Rules vs. scripts
It turns out there’s a pretty significant correlation between how much discretion you give an employee on the job and how engaged, productive and efficacious they’ll be.
That’s because making them follow a script, in every interaction, in every situation, becomes monotonous real quick. Monotony leads to lethargy which leads to drudgery. Creating an environment where people work for pay (or to meet arbitrary performance metrics) rather than to create meaning or fulfill a calling.
So it’s no surprise that teachers that are forced to follow stringent curriculums, where their performance is measured by their students SOL scores, end up feeling depleted, exhausted, and income-focused.
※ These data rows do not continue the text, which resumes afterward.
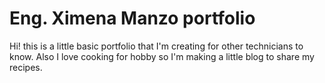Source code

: # Eng. Ximena Manzo portfolio

Hi! this is a little basic portfolio that I'm creating for other technicians to know.
Also I love cooking for hobby so I'm making a little blog to share my recipes.
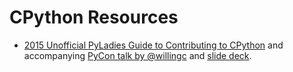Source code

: # CPython Resources

- [2015 Unofficial PyLadies Guide to Contributing to CPython](http://jazzy-groove-guide-to-cpython-contribution.readthedocs.io/en/latest/) and accompanying [PyCon talk by @willingc](https://www.youtube.com/watch?v=szeo1XgmuEk) and [slide deck](http://www.slideshare.net/willingc/finding-your-groove). 
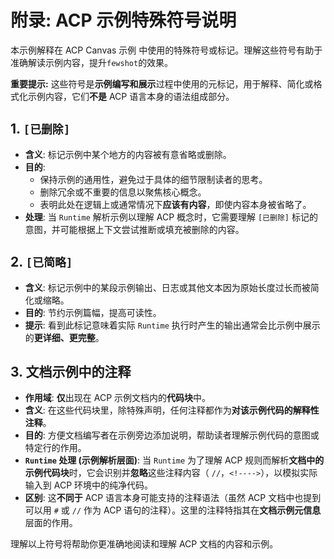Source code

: # 附录: ACP 示例特殊符号说明

本示例解释在 ACP Canvas 示例 中使用的特殊符号或标记。理解这些符号有助于准确解读示例内容，提升`fewshot`的效果。

**重要提示:** 这些符号是**示例编写和展示**过程中使用的元标记，用于解释、简化或格式化示例内容，它们**不是** ACP 语言本身的语法组成部分。

## 1. `[已删除]`

*   **含义**: 标记示例中某个地方的内容被有意省略或删除。
*   **目的**:
    *   保持示例的通用性，避免过于具体的细节限制读者的思考。
    *   删除冗余或不重要的信息以聚焦核心概念。
    *   表明此处在逻辑上或通常情况下**应该有内容**，即使内容本身被省略了。
*   **处理**: 当 `Runtime` 解析示例以理解 ACP 概念时，它需要理解 `[已删除]` 标记的意图，并可能根据上下文尝试推断或填充被删除的内容。

## 2. `[已简略]`

*   **含义**: 标记示例中的某段示例输出、日志或其他文本因为原始长度过长而被简化或缩略。
*   **目的**: 节约示例篇幅，提高可读性。
*   **提示**: 看到此标记意味着实际 `Runtime` 执行时产生的输出通常会比示例中展示的**更详细、更完整**。

## 3. 文档示例中的注释

*   **作用域**: **仅**出现在 ACP 示例文档内的**代码块**中。
*   **含义**: 在这些代码块里，除特殊声明，任何注释都作为**对该示例代码的解释性注释**。
*   **目的**: 方便文档编写者在示例旁边添加说明，帮助读者理解示例代码的意图或特定行的作用。
*   **`Runtime` 处理 (示例解析层面)**: 当 `Runtime` 为了理解 ACP 规则而解析**文档中的示例代码块**时，它会识别并**忽略**这些注释内容（ `//`，`<!---->`），以模拟实际输入到 ACP 环境中的纯净代码。
*   **区别**: 这**不同于** ACP 语言本身可能支持的注释语法（虽然 ACP 文档中也提到可以用 `#` 或 `//` 作为 ACP 语句的注释）。这里的注释特指其在**文档示例元信息**层面的作用。

理解以上符号将帮助你更准确地阅读和理解 ACP 文档的内容和示例。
Or why people in customer facing jobs behave they way the often do. Because if their employers expect them to act like automatons—and they’re compensated as such—it’s unrealistic for them to care about the quality of their interactions, let alone the quality of their output.
The inverse is to give people the benefit of the doubt when it comes to how they do their work. To give them a set of rules--clear expectations and guidelines to follow, sure--but to otherwise give them the freedom to choose how they go about their work.
Scripts are a recipe for disengagement. Transforming otherwise passionate and capable individuals into mindless cogs. Rules are liberating, giving us both direction--a set of standards to direct our behavior--and freedom, allowing us to act as free agents in the formation of our work and our relationships.